DATA PROVIDED:
···
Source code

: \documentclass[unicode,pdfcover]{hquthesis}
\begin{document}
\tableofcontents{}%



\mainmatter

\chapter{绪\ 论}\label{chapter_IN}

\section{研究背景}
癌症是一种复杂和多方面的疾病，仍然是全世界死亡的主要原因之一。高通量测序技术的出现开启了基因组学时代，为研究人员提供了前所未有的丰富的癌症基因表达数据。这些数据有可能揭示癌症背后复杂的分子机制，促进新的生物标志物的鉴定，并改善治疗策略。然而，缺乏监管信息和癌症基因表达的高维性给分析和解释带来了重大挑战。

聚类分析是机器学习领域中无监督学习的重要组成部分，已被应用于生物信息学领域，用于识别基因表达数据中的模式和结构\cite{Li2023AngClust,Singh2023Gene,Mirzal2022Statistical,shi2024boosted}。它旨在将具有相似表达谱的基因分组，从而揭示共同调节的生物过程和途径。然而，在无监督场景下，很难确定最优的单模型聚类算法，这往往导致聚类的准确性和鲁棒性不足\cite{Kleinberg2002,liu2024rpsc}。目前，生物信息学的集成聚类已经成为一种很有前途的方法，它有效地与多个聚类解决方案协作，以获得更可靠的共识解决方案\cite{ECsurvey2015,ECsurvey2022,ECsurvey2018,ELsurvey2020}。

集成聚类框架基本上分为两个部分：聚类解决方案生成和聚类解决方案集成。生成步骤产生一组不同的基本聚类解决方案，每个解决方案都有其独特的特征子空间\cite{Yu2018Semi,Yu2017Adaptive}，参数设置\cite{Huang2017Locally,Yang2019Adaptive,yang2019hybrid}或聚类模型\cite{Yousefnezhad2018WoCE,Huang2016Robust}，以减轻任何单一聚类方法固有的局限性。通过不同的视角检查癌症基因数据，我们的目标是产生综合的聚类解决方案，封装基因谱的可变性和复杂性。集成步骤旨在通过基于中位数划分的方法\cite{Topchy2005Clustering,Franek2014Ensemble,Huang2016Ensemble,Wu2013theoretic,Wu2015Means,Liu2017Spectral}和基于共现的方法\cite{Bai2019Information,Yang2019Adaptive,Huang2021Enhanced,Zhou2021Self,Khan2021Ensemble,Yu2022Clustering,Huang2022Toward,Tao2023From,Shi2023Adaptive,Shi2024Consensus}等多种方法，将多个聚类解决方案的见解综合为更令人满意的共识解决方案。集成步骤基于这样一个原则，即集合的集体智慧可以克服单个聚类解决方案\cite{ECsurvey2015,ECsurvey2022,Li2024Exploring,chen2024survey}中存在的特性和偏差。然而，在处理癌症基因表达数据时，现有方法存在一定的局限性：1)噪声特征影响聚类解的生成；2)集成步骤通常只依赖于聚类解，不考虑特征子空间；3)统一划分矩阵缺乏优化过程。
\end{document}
···
WHAT THE EXERCISE ASKS: Please restate every record shown above, word for word.

WORKED SOLUTION:
Source code

: \documentclass[unicode,pdfcover]{hquthesis}
\begin{document}
\tableofcontents{}%



\mainmatter

\chapter{绪\ 论}\label{chapter_IN}

\section{研究背景}
癌症是一种复杂和多方面的疾病，仍然是全世界死亡的主要原因之一。高通量测序技术的出现开启了基因组学时代，为研究人员提供了前所未有的丰富的癌症基因表达数据。这些数据有可能揭示癌症背后复杂的分子机制，促进新的生物标志物的鉴定，并改善治疗策略。然而，缺乏监管信息和癌症基因表达的高维性给分析和解释带来了重大挑战。

聚类分析是机器学习领域中无监督学习的重要组成部分，已被应用于生物信息学领域，用于识别基因表达数据中的模式和结构\cite{Li2023AngClust,Singh2023Gene,Mirzal2022Statistical,shi2024boosted}。它旨在将具有相似表达谱的基因分组，从而揭示共同调节的生物过程和途径。然而，在无监督场景下，很难确定最优的单模型聚类算法，这往往导致聚类的准确性和鲁棒性不足\cite{Kleinberg2002,liu2024rpsc}。目前，生物信息学的集成聚类已经成为一种很有前途的方法，它有效地与多个聚类解决方案协作，以获得更可靠的共识解决方案\cite{ECsurvey2015,ECsurvey2022,ECsurvey2018,ELsurvey2020}。

集成聚类框架基本上分为两个部分：聚类解决方案生成和聚类解决方案集成。生成步骤产生一组不同的基本聚类解决方案，每个解决方案都有其独特的特征子空间\cite{Yu2018Semi,Yu2017Adaptive}，参数设置\cite{Huang2017Locally,Yang2019Adaptive,yang2019hybrid}或聚类模型\cite{Yousefnezhad2018WoCE,Huang2016Robust}，以减轻任何单一聚类方法固有的局限性。通过不同的视角检查癌症基因数据，我们的目标是产生综合的聚类解决方案，封装基因谱的可变性和复杂性。集成步骤旨在通过基于中位数划分的方法\cite{Topchy2005Clustering,Franek2014Ensemble,Huang2016Ensemble,Wu2013theoretic,Wu2015Means,Liu2017Spectral}和基于共现的方法\cite{Bai2019Information,Yang2019Adaptive,Huang2021Enhanced,Zhou2021Self,Khan2021Ensemble,Yu2022Clustering,Huang2022Toward,Tao2023From,Shi2023Adaptive,Shi2024Consensus}等多种方法，将多个聚类解决方案的见解综合为更令人满意的共识解决方案。集成步骤基于这样一个原则，即集合的集体智慧可以克服单个聚类解决方案\cite{ECsurvey2015,ECsurvey2022,Li2024Exploring,chen2024survey}中存在的特性和偏差。然而，在处理癌症基因表达数据时，现有方法存在一定的局限性：1)噪声特征影响聚类解的生成；2)集成步骤通常只依赖于聚类解，不考虑特征子空间；3)统一划分矩阵缺乏优化过程。
\end{document}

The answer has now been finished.